PROMPT:
Below are records to reproduce in full; copy them exactly but keep the pictures out.
Top of PROVIDED RECORDS
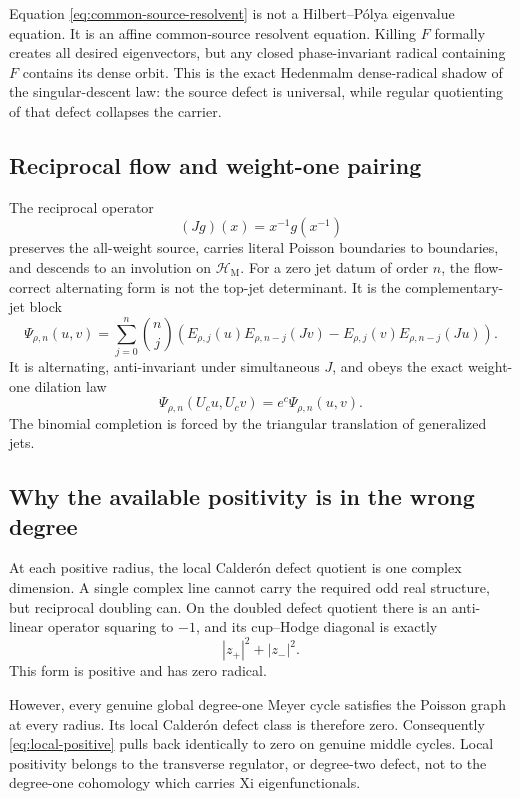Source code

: \documentclass[11pt]{article}
\theoremstyle{definition}
\theoremstyle{remark}
\newcommand{\cH}{\mathcal H}
\begin{document}
Equation \eqref{eq:common-source-resolvent} is not a Hilbert--P\'olya
eigenvalue equation.  It is an affine common-source resolvent equation.
Killing \(F\) formally creates all desired eigenvectors, but any closed
phase-invariant radical containing \(F\) contains its dense orbit.  This is
the exact Hedenmalm dense-radical shadow of the singular-descent law: the
source defect is universal, while regular quotienting of that defect
collapses the carrier.

\subsection{Reciprocal flow and weight-one pairing}

The reciprocal operator
\[
                           (Jg)(x)=x^{-1}g(x^{-1})
\tag{5.5}\label{eq:paugam-j}
\]
preserves the all-weight source, carries literal Poisson boundaries to
boundaries, and descends to an involution on \(\cH_{\mathrm M}\).
For a zero jet datum of order \(n\), the flow-correct alternating form is
not the top-jet determinant.  It is the complementary-jet block
\[
\Psi_{\rho,n}(u,v)
=\sum_{j=0}^{n}\binom nj
\left(
 E_{\rho,j}(u)E_{\rho,n-j}(Jv)
-E_{\rho,j}(v)E_{\rho,n-j}(Ju)
\right).
\tag{5.6}\label{eq:paugam-pairing}
\]
It is alternating, anti-invariant under simultaneous \(J\), and obeys
the exact weight-one dilation law
\[
 \Psi_{\rho,n}(U_cu,U_cv)=e^c\Psi_{\rho,n}(u,v).
\tag{5.7}\label{eq:weight-one}
\]
The binomial completion is forced by the triangular translation of
generalized jets.

\subsection{Why the available positivity is in the wrong degree}

At each positive radius, the local Calder\'on defect quotient is one
complex dimension.  A single complex line cannot carry the required odd
real structure, but reciprocal doubling can.  On the doubled defect
quotient there is an anti-linear operator squaring to \(-1\), and its
cup--Hodge diagonal is exactly
\[
                          |z_+|^2+|z_-|^2.
\tag{5.8}\label{eq:local-positive}
\]
This form is positive and has zero radical.

However, every genuine global degree-one Meyer cycle satisfies the
Poisson graph at every radius.  Its local Calder\'on defect class is
therefore zero.  Consequently \eqref{eq:local-positive} pulls back
identically to zero on genuine middle cycles.  Local positivity belongs
to the transverse regulator, or degree-two defect, not to the
degree-one cohomology which carries Xi eigenfunctionals.
\end{document}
Bottom of PROVIDED RECORDS
FINISHED TASK:
Source code

: \documentclass[11pt]{article}
\theoremstyle{definition}
\theoremstyle{remark}
\newcommand{\cH}{\mathcal H}
\begin{document}
Equation \eqref{eq:common-source-resolvent} is not a Hilbert--P\'olya
eigenvalue equation.  It is an affine common-source resolvent equation.
Killing \(F\) formally creates all desired eigenvectors, but any closed
phase-invariant radical containing \(F\) contains its dense orbit.  This is
the exact Hedenmalm dense-radical shadow of the singular-descent law: the
source defect is universal, while regular quotienting of that defect
collapses the carrier.

\subsection{Reciprocal flow and weight-one pairing}

The reciprocal operator
\[
                           (Jg)(x)=x^{-1}g(x^{-1})
\tag{5.5}\label{eq:paugam-j}
\]
preserves the all-weight source, carries literal Poisson boundaries to
boundaries, and descends to an involution on \(\cH_{\mathrm M}\).
For a zero jet datum of order \(n\), the flow-correct alternating form is
not the top-jet determinant.  It is the complementary-jet block
\[
\Psi_{\rho,n}(u,v)
=\sum_{j=0}^{n}\binom nj
\left(
 E_{\rho,j}(u)E_{\rho,n-j}(Jv)
-E_{\rho,j}(v)E_{\rho,n-j}(Ju)
\right).
\tag{5.6}\label{eq:paugam-pairing}
\]
It is alternating, anti-invariant under simultaneous \(J\), and obeys
the exact weight-one dilation law
\[
 \Psi_{\rho,n}(U_cu,U_cv)=e^c\Psi_{\rho,n}(u,v).
\tag{5.7}\label{eq:weight-one}
\]
The binomial completion is forced by the triangular translation of
generalized jets.

\subsection{Why the available positivity is in the wrong degree}

At each positive radius, the local Calder\'on defect quotient is one
complex dimension.  A single complex line cannot carry the required odd
real structure, but reciprocal doubling can.  On the doubled defect
quotient there is an anti-linear operator squaring to \(-1\), and its
cup--Hodge diagonal is exactly
\[
                          |z_+|^2+|z_-|^2.
\tag{5.8}\label{eq:local-positive}
\]
This form is positive and has zero radical.

However, every genuine global degree-one Meyer cycle satisfies the
Poisson graph at every radius.  Its local Calder\'on defect class is
therefore zero.  Consequently \eqref{eq:local-positive} pulls back
identically to zero on genuine middle cycles.  Local positivity belongs
to the transverse regulator, or degree-two defect, not to the
degree-one cohomology which carries Xi eigenfunctionals.
\end{document}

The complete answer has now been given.